As we overwork muscles, they can become sore and painful.  This pain is cause by microscopic tears in the muscle tissue, and is an indication of growth.  While this growth is usually a good thing, and indeed the goal of many athletes, the pain is an inconvenience that most of us could do without.  For those of us who are not athletes, muscle pain is something that we have to deal with, many of us on a daily basis.  It seems that if there were anything one could do to prevent and treat this pain, we would all be doing it.  The sad truth is, though, that regularly stretching sore and tired muscles helps to ease their aches and pains – but so few people do it!


When a muscle is well stretched and the flexibility of associated joints increases, the range of motion is increased and the energy that it takes to move the joint decreases.  This means that you are less likely to overstress the muscular tissue around the joints because the flexibility of the tissues is greater.  Stretching can also relieve problems associated with poor posture, as stretching the muscles in the back can ease soft tissues back into their proper places and help to decrease the effort that it takes to achieve and maintain good posture throughout the day everyday. 


Stretching also does a lot to relieve lower back pain because it promotes muscular relaxation.  Flexibility in the hamstrings, hip flexors, quadriceps, and other muscles attaching to the pelvis help relieve contractions in those muscles and the resulting lack of tightness eases pressure in the lower back. 

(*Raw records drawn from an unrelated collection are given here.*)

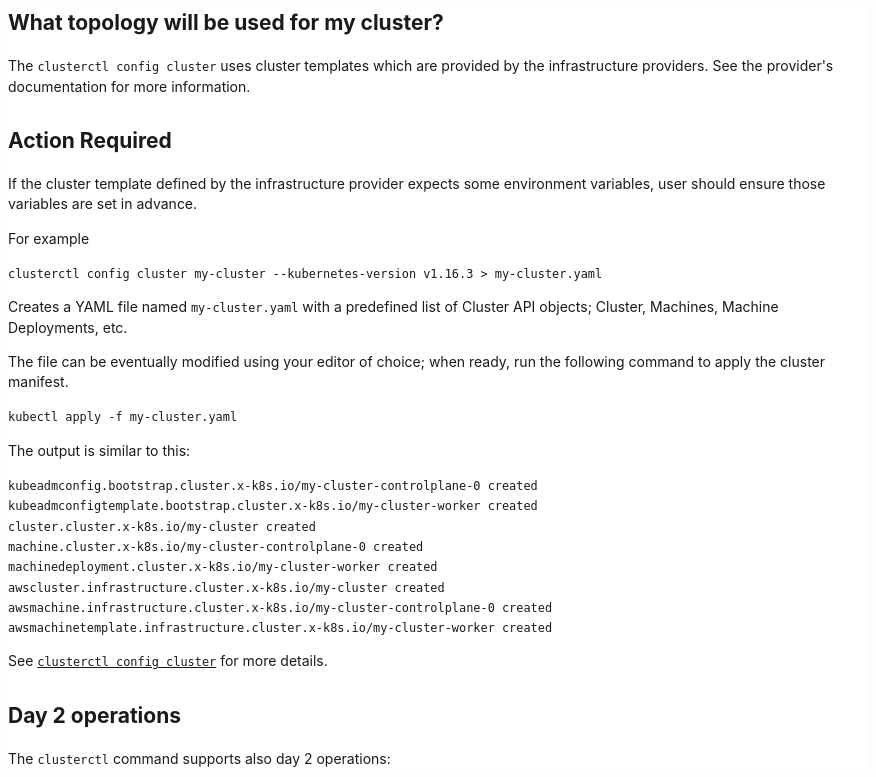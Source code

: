 </aside>


<aside class="note">

<h1> What topology will be used for my cluster? </h1>

The `clusterctl config cluster` uses cluster templates which are provided by the infrastructure providers.
See the provider's documentation for more information.

</aside>

<aside class="note warning">

<h1>Action Required</h1>

If the cluster template defined by the infrastructure provider expects some environment variables, user 
should ensure those variables are set in advance.

</aside>

For example

```
clusterctl config cluster my-cluster --kubernetes-version v1.16.3 > my-cluster.yaml
```

Creates a YAML file named `my-cluster.yaml` with a predefined list of Cluster API objects; Cluster, Machines,
Machine Deployments, etc.

The file can be eventually modified using your editor of choice; when ready, run the following command
to apply the cluster manifest.

```
kubectl apply -f my-cluster.yaml
```

The output is similar to this:

```
kubeadmconfig.bootstrap.cluster.x-k8s.io/my-cluster-controlplane-0 created
kubeadmconfigtemplate.bootstrap.cluster.x-k8s.io/my-cluster-worker created
cluster.cluster.x-k8s.io/my-cluster created
machine.cluster.x-k8s.io/my-cluster-controlplane-0 created
machinedeployment.cluster.x-k8s.io/my-cluster-worker created
awscluster.infrastructure.cluster.x-k8s.io/my-cluster created
awsmachine.infrastructure.cluster.x-k8s.io/my-cluster-controlplane-0 created
awsmachinetemplate.infrastructure.cluster.x-k8s.io/my-cluster-worker created
```

See [`clusterctl config cluster`](commands/config-cluster.md) for more details.

## Day 2 operations

The `clusterctl` command supports also day 2 operations:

Blood flow is also increased with frequent stretching and because of the resultant flexibility.  This increased blood flow carries away the toxins that are the waste by-products caused by working muscles, and reduces the muscle tightening that causes unnecessary muscle fatigue.  Stretching your joints (and the increased blood flow resulting from the stretching) also causes tissue temperature to ruse slightly, which also helps with the increased circulation and nutrient flow.  The tissue surrounding the joint benefits from greater elasticity and better performance. 

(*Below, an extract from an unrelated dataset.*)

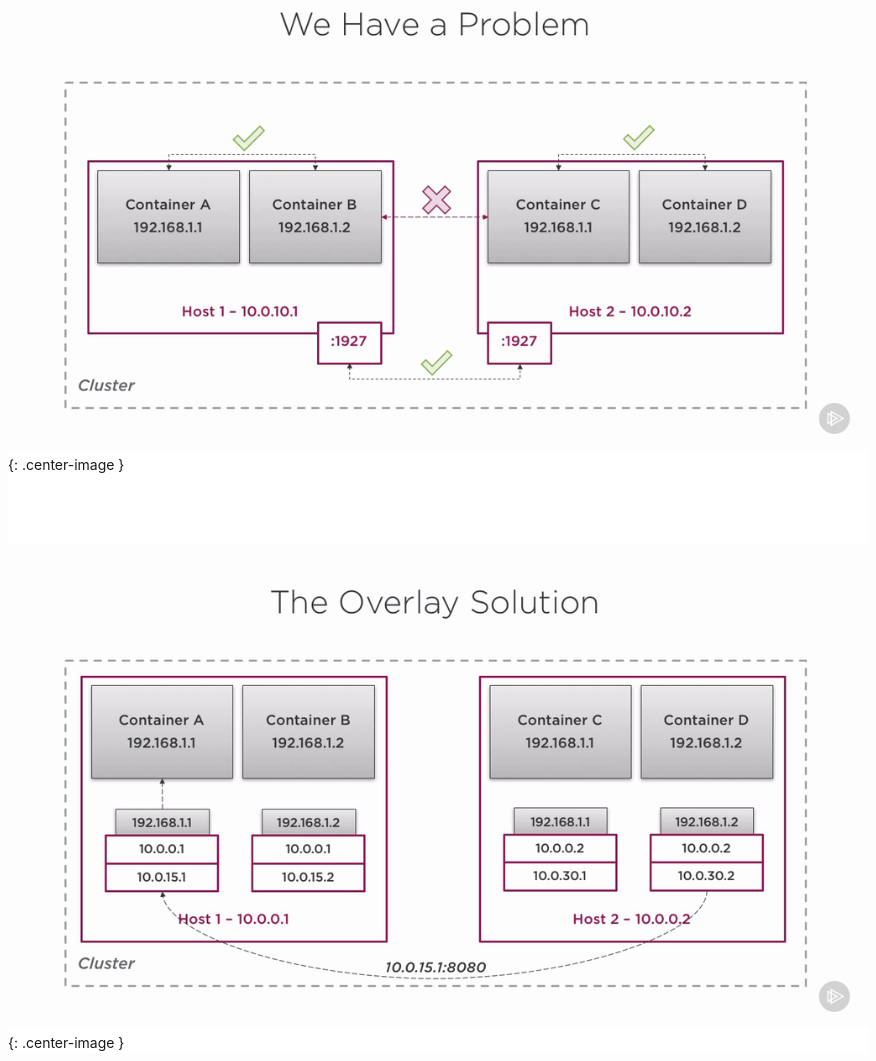 ![fleetctl](/img/devops/containers/coreos/getting-started-with-coreos/pic5.png 'fleetctl'){: .center-image }

<br/>

<br/>

![fleetctl](/img/devops/containers/coreos/getting-started-with-coreos/pic6.png 'fleetctl'){: .center-image }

No matter how you look at it, stretching and the resultant flexibility are good for your joints and good for the pain of poorly treated muscles.  The joints’ lubricating fluid (joint syovial fluid) is also increased by the stretching of the tissues around the joints, which helps with preventing joint degradation and allows for a greater range of motion. 

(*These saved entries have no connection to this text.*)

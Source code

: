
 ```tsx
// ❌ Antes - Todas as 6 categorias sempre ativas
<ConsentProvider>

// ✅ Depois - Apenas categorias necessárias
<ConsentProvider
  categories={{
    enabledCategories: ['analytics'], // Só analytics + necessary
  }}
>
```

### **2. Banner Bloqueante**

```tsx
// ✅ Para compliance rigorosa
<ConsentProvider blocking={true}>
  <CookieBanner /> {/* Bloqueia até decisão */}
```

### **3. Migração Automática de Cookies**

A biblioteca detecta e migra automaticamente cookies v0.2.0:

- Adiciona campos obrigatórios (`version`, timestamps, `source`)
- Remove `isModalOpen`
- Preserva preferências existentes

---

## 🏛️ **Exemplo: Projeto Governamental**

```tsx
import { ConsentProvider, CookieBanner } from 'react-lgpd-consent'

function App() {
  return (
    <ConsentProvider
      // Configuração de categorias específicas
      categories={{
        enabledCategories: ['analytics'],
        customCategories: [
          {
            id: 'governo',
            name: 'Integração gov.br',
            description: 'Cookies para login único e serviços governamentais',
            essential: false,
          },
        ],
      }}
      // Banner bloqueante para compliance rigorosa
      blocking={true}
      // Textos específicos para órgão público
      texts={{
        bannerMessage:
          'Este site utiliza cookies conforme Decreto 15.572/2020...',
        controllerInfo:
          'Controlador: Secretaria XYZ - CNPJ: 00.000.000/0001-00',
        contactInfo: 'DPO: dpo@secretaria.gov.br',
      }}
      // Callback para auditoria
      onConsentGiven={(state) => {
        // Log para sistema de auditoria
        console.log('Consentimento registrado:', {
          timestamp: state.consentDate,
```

Stretching and good flexibility both help to improve coordination, ease back pain (especially in the lower back), enhance blood flow to your muscles (resulting in more energy and less muscle fatigue), and help to provide you with a better quality of life.  If done properly, stretching even helps to relax both your mind and body, making it an ideal exercise to perform every night before bed to help you to sleep, or during a lunch break at work when you need a boost of calm. 


Flexibility has many benefits, and is both fun and relaxing to do.  It is easy to take a half hour or even lese every day to stretch your sore and tired muscles, and before long you will begin to notice a wonderful difference in your life and your body.